Bu bağlamda ABD’nin Irak’ın toprak bütünlüğünün korunmasından yana tavır almasında şaşılacak bir durum yok. Washington’ın “Musul Operasyonu’nun Irak inisiyatifinde yürütüldüğü” vurgusu, Iraklılar arasında ortak düşman IŞİD’e karşı ortak bir mücadele bilinci yaratmaya hizmet ediyor.
Türkiye ile Bağdat merkezi hükümeti arasında yükselen gerilimin ise ne Ankara’nın siyasi hedeflerine ulaşmasına ne de IŞİD’le mücadeleye fayda sağladığını söylemek mümkün değil.
Irak toprak bütünlüğü ve özelde Haydar El Ibadi yönetiminin meşruiyetini sorgulayan yaklaşımın karşı tarafta açık bir tehdit algısına yol açtığı ve iki ülke arasında işbirliği olasılıklarını en baştan budadığı görülmeli.
Türkiye’nin Ortadoğu’da daha aktif bir dış politika izlemesi gerektiği savunanların çoğu zaman atladıkları bir gerçek var.

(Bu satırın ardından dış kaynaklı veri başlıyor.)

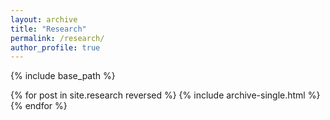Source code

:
 ```yaml
---
layout: archive
title: "Research"
permalink: /research/
author_profile: true
---
```

{% include base_path %}

{% for post in site.research reversed %} 
 {% include archive-single.html %} 
{% endfor %}
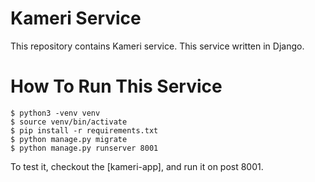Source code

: # Kameri Service

This repository contains Kameri service. This service written in Django.

# How To Run This Service

```shell
$ python3 -venv venv
$ source venv/bin/activate
$ pip install -r requirements.txt
$ python manage.py migrate
$ python manage.py runserver 8001
```

To test it, checkout the [kameri-app], and run it on post 8001.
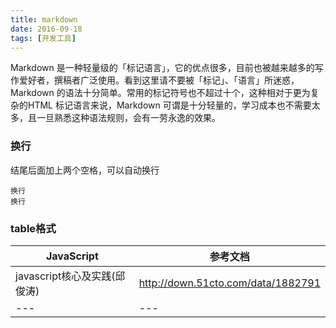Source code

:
 ```yaml
---
title: markdown
date: 2016-09-18
tags: [开发工具]
---
```


Markdown 是一种轻量级的「标记语言」，它的优点很多，目前也被越来越多的写作爱好者，撰稿者广泛使用。看到这里请不要被「标记」、「语言」所迷惑，Markdown 的语法十分简单。常用的标记符号也不超过十个，这种相对于更为复杂的HTML 标记语言来说，Markdown 可谓是十分轻量的，学习成本也不需要太多，且一旦熟悉这种语法规则，会有一劳永逸的效果。

<!-- more -->

### 换行

结尾后面加上两个空格，可以自动换行

```
换行  
换行  
```

### table格式

JavaScript | 参考文档
--- | ---
javascript核心及实践(邱俊涛) | http://down.51cto.com/data/1882791
--- | ---

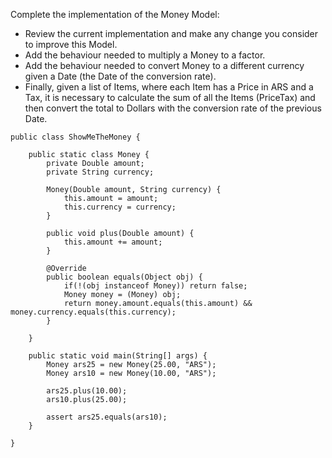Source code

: Complete the implementation of the Money Model:
 - Review the current implementation and make any change you consider to improve this Model.
 - Add the behaviour needed to multiply a Money to a factor.
 - Add the behaviour needed to convert Money to a different currency given a Date (the Date of the conversion rate).
 - Finally, given a list of Items, where each Item has a Price in ARS and a Tax, it is necessary to calculate
   the sum of all the Items (PriceTax) and then convert the total to Dollars with the conversion rate of the
   previous Date.
 
```code
public class ShowMeTheMoney {

    public static class Money {
        private Double amount;
        private String currency;

        Money(Double amount, String currency) {
            this.amount = amount;
            this.currency = currency;
        }

        public void plus(Double amount) {
            this.amount += amount;
        }

        @Override
        public boolean equals(Object obj) {
            if(!(obj instanceof Money)) return false;
            Money money = (Money) obj;
            return money.amount.equals(this.amount) && money.currency.equals(this.currency);
        }

    }

    public static void main(String[] args) {
        Money ars25 = new Money(25.00, "ARS");
        Money ars10 = new Money(10.00, "ARS");

        ars25.plus(10.00);
        ars10.plus(25.00);

        assert ars25.equals(ars10);
    }

}
```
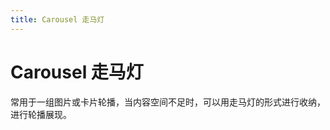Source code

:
 ```yaml
---
title: Carousel 走马灯
---
```


# Carousel 走马灯

<div>

常用于一组图片或卡片轮播，当内容空间不足时，可以用走马灯的形式进行收纳，进行轮播展现。

</div>

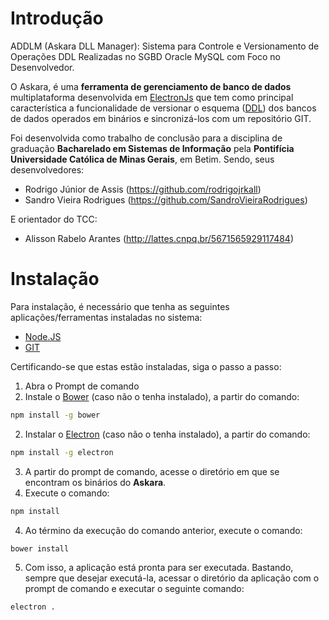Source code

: # Introdução

ADDLM (Askara DLL Manager): Sistema para Controle e Versionamento de Operações DDL Realizadas no SGBD Oracle MySQL com Foco no Desenvolvedor.

O Askara, é uma **ferramenta de gerenciamento de banco de dados** multiplataforma desenvolvida em [ElectronJs](https://electronjs.org/) que tem como principal característica a funcionalidade de versionar o esquema  ([DDL](https://en.wikipedia.org/wiki/Data_definition_language)) dos bancos de dados operados em binários e sincronizá-los com um repositório GIT.

Foi desenvolvida como trabalho de conclusão para a disciplina de graduação **Bacharelado em Sistemas de Informação** pela **Pontifícia Universidade Católica de Minas Gerais**, em Betim. Sendo, seus desenvolvedores:

 - Rodrigo Júnior de Assis (https://github.com/rodrigojrkall)
 - Sandro Vieira Rodrigues (https://github.com/SandroVieiraRodrigues)

E orientador do TCC:

 - Alisson Rabelo Arantes (http://lattes.cnpq.br/5671565929117484)

# Instalação

Para instalação, é necessário que tenha as seguintes aplicações/ferramentas instaladas no sistema:
- [Node.JS](https://nodejs.org/)
- [GIT](https://git-scm.com/)

Certificando-se que estas estão instaladas, siga o passo a passo:


 1. Abra o Prompt de comando
 2. Instale o [Bower](https://bower.io/) (caso não o tenha instalado), a partir do comando: 
```bash
npm install -g bower
```
 2. Instalar o [Electron](https://electronjs.org/) (caso não o tenha instalado), a partir do comando: 
```bash
npm install -g electron
```
 3. A partir do prompt de comando, acesse o diretório em que se encontram os binários do **Askara**.
 3. Execute o comando:
```bash
npm install
```
 4. Ao término da execução do comando anterior, execute o comando:
```bash
bower install
```
 5. Com isso, a aplicação está pronta para ser executada. Bastando, sempre que desejar executá-la, acessar o diretório da aplicação com o prompt de comando e executar o seguinte comando:
```bash
electron .
```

O da, Müslüman kimliği ve Osmanlı mirasının siyasi kültür açısından bölgeyle kurulan ilişkilerde Türkiye’ye avantaj sağladığı gibi, aynı Osmanlı geçmişinin bölgede sömürgecilik karşıtı tepkileri tetikliyor ve antipati yaratıyor olması.
Iraklı Şii lider Mukteda el Sadr’ın yandaşlarına -Başika’daki askeri varlığından dolayı- Türkiye’nin Bağdat Büyükelçiliği önünde protesto çağrısında bulunması ve göstericilerin “Osmanlı işgali bitti” yazılı pankartları açması, tam da böylesi bir tepkinin açık kanıtı.
Bugün Türkiye’nin imkânları dahilinde bölgedeki gelişmelere yön verebilmesi sadece askeri güce değil, yumuşak gücüne, diğer bir deyişle tarafları ikna gücüne bağlıdır. Bu da dış politika revizyonu çerçevesinde beklenen siyasi dil ve üslup değişikliğinin yanı sıra mezhepler üstü söylemin benimsenmesi ve davranışlarla tutarlılık kazanmasıyla mümkündür. Bu bağlamda, Dışişleri Bakanlığı ile Bağdat arasında heyetlerin karşılıklı ziyaretleri, herşeye rağmen, diplomatik diyalog kanallarının tamiri için açık kapı bırakan, olumlu bir gelişme sayılabilir.